TASK PROMPT:
Find the line containing "I maintain several" in the records below. Copy exactly that line and each one after it, ending at the line containing "<!--START_SECTION:activity-->", and nothing more.

MATERIAL SUPPLIED:
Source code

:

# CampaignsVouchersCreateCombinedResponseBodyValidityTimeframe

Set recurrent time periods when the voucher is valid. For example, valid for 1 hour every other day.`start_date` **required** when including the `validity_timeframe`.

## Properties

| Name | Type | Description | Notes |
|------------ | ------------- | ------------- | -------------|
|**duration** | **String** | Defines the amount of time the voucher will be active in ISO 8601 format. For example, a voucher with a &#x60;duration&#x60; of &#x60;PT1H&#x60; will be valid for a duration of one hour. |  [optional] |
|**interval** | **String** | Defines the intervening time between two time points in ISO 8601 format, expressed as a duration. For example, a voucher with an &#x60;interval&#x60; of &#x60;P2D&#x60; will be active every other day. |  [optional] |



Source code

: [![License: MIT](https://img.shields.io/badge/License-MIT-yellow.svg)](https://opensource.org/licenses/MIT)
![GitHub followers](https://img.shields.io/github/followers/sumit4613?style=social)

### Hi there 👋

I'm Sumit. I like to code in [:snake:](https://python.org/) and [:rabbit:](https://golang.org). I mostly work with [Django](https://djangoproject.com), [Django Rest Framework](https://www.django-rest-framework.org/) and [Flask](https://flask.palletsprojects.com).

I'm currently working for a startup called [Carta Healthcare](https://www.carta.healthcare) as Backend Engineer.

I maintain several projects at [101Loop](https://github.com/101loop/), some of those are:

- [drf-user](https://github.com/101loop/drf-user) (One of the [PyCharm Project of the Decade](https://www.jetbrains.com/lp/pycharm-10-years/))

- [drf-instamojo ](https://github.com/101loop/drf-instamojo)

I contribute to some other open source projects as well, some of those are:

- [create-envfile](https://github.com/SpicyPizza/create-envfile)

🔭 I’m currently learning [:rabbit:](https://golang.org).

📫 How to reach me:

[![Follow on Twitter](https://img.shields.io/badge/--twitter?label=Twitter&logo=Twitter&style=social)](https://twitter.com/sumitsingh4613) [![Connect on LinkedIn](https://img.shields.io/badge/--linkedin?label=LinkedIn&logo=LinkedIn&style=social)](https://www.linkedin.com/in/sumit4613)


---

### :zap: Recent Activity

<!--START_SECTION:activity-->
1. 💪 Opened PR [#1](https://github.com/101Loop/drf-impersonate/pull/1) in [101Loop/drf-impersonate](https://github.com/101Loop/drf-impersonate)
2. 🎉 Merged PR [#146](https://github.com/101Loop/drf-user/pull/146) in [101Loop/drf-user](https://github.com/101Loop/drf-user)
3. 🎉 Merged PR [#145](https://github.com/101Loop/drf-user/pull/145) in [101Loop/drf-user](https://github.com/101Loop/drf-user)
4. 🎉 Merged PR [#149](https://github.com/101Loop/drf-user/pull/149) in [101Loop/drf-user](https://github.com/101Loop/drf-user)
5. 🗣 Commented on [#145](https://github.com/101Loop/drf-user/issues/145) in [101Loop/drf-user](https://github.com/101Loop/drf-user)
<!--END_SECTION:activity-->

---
--
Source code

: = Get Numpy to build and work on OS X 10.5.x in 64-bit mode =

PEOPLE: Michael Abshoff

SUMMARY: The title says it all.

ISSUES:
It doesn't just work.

RESPONSE:
I maintain several projects at [101Loop](https://github.com/101loop/), some of those are:

- [drf-user](https://github.com/101loop/drf-user) (One of the [PyCharm Project of the Decade](https://www.jetbrains.com/lp/pycharm-10-years/))

- [drf-instamojo ](https://github.com/101loop/drf-instamojo)

I contribute to some other open source projects as well, some of those are:

- [create-envfile](https://github.com/SpicyPizza/create-envfile)

🔭 I’m currently learning [:rabbit:](https://golang.org).

📫 How to reach me:

[![Follow on Twitter](https://img.shields.io/badge/--twitter?label=Twitter&logo=Twitter&style=social)](https://twitter.com/sumitsingh4613) [![Connect on LinkedIn](https://img.shields.io/badge/--linkedin?label=LinkedIn&logo=LinkedIn&style=social)](https://www.linkedin.com/in/sumit4613)


---

### :zap: Recent Activity

<!--START_SECTION:activity-->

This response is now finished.